■ Activity: Each line of the listing that contains "team" should be found and copied.

■ Supplied data:
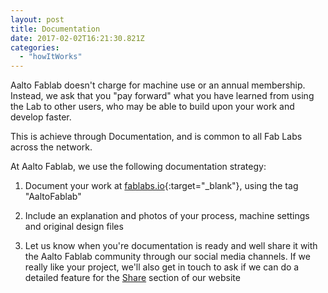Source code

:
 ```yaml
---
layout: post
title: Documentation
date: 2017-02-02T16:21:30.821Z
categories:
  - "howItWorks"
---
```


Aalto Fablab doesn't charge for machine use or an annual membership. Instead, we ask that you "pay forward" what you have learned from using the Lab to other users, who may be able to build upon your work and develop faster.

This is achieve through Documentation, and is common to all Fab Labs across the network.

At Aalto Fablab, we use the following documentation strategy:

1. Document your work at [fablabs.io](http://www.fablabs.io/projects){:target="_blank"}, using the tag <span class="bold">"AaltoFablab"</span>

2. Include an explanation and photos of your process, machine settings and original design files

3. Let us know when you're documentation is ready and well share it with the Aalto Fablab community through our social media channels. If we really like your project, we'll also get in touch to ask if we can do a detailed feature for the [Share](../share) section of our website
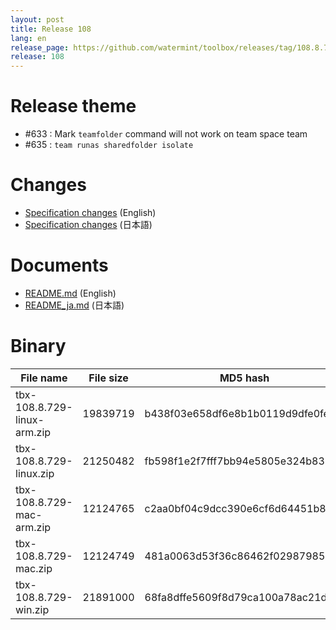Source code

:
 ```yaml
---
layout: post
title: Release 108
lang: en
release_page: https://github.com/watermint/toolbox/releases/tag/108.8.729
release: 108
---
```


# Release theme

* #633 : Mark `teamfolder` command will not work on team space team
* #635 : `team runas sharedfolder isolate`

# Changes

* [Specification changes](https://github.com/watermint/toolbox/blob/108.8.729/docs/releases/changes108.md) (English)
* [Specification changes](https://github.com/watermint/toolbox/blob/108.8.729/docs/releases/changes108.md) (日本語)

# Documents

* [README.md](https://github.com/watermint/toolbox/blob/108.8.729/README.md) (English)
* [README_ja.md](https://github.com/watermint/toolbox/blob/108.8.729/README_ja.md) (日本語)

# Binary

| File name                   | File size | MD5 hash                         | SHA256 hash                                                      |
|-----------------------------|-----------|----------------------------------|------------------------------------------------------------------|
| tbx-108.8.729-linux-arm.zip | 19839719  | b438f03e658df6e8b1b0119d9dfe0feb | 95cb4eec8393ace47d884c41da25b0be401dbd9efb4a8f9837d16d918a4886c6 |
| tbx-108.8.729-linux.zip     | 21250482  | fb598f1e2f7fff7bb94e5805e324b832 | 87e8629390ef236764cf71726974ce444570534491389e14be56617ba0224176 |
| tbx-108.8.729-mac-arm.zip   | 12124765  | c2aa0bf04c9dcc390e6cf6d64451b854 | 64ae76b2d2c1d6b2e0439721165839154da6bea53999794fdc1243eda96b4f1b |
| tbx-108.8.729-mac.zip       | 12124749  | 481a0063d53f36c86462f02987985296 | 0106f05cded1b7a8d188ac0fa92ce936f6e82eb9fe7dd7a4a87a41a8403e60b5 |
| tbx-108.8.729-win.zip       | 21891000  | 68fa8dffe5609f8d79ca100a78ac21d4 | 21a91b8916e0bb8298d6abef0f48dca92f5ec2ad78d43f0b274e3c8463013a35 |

■ Result for this exercise:
* #633 : Mark `teamfolder` command will not work on team space team
* #635 : `team runas sharedfolder isolate`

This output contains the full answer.